2019-04-04 09:24:31

by Vlastimil Babka

[permalink] [raw]
Subject: [RFC 0/2] add static key for slub_debug

Hi,

I looked a bit at SLUB debugging capabilities and first thing I noticed is
there's no static key guarding the runtime enablement as is common for similar
debugging functionalities, so here's a RFC to add it. Can be further improved
if there's interest.

It's true that in the alloc fast path the debugging check overhead is AFAICS
amortized by the per-cpu cache, i.e. when the allocation is from there, no
debugging functionality is performed. IMHO that's kinda a weakness, especially
for SLAB_STORE_USER, so I might also look at doing something about it, and then
the static key might be more critical for overhead reduction.

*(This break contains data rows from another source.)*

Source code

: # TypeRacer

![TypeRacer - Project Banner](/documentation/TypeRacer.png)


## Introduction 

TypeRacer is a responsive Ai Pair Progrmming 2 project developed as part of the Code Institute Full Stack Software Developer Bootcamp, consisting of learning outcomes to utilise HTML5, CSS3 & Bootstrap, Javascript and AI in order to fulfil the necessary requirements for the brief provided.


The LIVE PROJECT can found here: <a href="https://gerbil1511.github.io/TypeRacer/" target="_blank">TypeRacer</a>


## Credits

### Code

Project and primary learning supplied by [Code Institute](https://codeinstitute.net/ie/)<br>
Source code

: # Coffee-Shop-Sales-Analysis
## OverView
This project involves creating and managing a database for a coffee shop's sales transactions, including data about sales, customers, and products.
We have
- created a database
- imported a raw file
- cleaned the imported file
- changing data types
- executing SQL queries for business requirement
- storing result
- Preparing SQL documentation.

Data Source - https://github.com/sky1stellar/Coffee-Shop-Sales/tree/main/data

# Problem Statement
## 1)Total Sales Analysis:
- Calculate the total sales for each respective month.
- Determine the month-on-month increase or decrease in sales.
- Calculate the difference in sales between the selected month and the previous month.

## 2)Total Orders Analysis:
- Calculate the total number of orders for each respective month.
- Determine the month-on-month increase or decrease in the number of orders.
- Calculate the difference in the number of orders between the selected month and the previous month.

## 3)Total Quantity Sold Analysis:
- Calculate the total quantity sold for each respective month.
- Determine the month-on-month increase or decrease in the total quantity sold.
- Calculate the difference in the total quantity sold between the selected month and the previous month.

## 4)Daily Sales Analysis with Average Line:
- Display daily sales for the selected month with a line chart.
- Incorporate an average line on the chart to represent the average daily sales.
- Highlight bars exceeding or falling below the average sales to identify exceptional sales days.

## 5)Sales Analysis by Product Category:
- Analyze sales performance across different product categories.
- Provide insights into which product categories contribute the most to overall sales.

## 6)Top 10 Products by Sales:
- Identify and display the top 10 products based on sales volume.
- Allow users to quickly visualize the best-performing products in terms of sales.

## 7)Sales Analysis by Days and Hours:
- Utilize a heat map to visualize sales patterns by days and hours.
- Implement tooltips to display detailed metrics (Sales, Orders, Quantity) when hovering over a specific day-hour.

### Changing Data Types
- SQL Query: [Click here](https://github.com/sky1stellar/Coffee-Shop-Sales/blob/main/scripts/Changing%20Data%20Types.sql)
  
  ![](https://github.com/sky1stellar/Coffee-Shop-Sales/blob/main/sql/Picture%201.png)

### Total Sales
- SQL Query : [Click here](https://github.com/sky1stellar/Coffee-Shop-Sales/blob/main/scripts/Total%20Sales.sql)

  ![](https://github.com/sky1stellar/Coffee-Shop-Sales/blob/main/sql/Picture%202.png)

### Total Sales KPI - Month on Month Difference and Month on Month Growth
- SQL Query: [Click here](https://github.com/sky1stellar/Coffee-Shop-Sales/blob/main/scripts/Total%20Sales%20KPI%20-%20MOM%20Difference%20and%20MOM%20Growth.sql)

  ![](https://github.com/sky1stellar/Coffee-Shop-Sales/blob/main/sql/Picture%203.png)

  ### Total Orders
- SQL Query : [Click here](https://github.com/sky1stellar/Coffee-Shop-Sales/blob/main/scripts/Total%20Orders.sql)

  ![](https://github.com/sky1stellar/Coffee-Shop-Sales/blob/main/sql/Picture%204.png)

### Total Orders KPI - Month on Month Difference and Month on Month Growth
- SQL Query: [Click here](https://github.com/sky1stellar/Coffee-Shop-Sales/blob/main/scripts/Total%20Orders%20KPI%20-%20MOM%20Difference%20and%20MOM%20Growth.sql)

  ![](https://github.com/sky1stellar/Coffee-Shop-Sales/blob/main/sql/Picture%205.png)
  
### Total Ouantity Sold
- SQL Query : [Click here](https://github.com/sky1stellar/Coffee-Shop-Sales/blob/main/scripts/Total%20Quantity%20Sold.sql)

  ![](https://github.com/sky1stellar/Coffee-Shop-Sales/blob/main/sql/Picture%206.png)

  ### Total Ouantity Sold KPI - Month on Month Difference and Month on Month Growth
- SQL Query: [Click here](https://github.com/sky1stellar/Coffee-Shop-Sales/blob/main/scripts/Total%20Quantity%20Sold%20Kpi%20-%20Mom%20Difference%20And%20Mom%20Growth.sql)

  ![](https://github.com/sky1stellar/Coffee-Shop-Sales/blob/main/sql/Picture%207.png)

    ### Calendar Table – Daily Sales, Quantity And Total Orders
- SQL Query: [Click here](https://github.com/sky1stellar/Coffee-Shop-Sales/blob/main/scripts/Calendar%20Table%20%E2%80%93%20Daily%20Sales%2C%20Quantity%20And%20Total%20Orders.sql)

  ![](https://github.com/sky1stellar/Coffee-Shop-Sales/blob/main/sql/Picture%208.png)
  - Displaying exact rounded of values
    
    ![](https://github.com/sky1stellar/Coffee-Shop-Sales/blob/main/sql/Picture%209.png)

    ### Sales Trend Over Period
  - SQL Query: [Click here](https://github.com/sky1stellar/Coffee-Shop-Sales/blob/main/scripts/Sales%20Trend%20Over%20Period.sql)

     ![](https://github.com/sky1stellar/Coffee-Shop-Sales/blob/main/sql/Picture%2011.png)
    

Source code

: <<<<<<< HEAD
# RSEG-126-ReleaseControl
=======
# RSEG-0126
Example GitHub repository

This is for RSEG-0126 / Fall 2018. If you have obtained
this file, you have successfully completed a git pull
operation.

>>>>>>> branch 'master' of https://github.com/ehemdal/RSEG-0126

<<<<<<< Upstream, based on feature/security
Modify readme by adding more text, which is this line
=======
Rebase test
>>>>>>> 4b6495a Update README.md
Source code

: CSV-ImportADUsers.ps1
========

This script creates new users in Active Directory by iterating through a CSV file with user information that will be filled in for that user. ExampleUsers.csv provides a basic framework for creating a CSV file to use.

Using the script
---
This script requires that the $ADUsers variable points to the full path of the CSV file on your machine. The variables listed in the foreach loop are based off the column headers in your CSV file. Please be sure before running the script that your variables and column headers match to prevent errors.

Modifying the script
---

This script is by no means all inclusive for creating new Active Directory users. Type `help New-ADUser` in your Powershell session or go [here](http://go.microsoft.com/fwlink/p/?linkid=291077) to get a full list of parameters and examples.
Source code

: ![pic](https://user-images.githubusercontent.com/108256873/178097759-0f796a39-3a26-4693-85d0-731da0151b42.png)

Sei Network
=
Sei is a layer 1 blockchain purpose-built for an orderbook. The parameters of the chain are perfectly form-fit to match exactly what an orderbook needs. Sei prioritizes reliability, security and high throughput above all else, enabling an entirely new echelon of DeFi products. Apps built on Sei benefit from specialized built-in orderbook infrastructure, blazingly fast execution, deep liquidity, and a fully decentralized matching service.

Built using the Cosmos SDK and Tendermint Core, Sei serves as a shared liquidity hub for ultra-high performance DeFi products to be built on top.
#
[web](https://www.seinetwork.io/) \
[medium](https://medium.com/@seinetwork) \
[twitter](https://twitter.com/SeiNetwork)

In the freeing fast path I quickly checked the stats and it seems that in
do_slab_free(), the "if (likely(page == c->page))" is not as likely as it
declares, as in the majority of cases, freeing doesn't happen on the object
that belongs to the page currently cached. So the advantage of a static key in
slow path __slab_free() should be more useful immediately.

Vlastimil Babka (2):
mm, slub: introduce static key for slub_debug
mm, slub: add missing kmem_cache_debug() checks

mm/slub.c | 31 +++++++++++++++++++++++++++++--
1 file changed, 29 insertions(+), 2 deletions(-)

--
2.21.0


2019-04-04 09:17:14

by Vlastimil Babka

[permalink] [raw]
Subject: [RFC 1/2] mm, slub: introduce static key for slub_debug

One advantage of CONFIG_SLUB_DEBUG is that a generic distro kernel can be built
with it, but it's inactive until enabled on boot or at runtime, without
rebuilding the kernel. With a static key, we can minimize the overhead of
checking whether slub_debug is enabled, as we do for e.g. page_owner.

For now and for simplicity, the static key stays enabled for the whole uptime
once activated for any cache, although some per-cache debugging options can be
also disabled at runtime. This can be improved if there's interest.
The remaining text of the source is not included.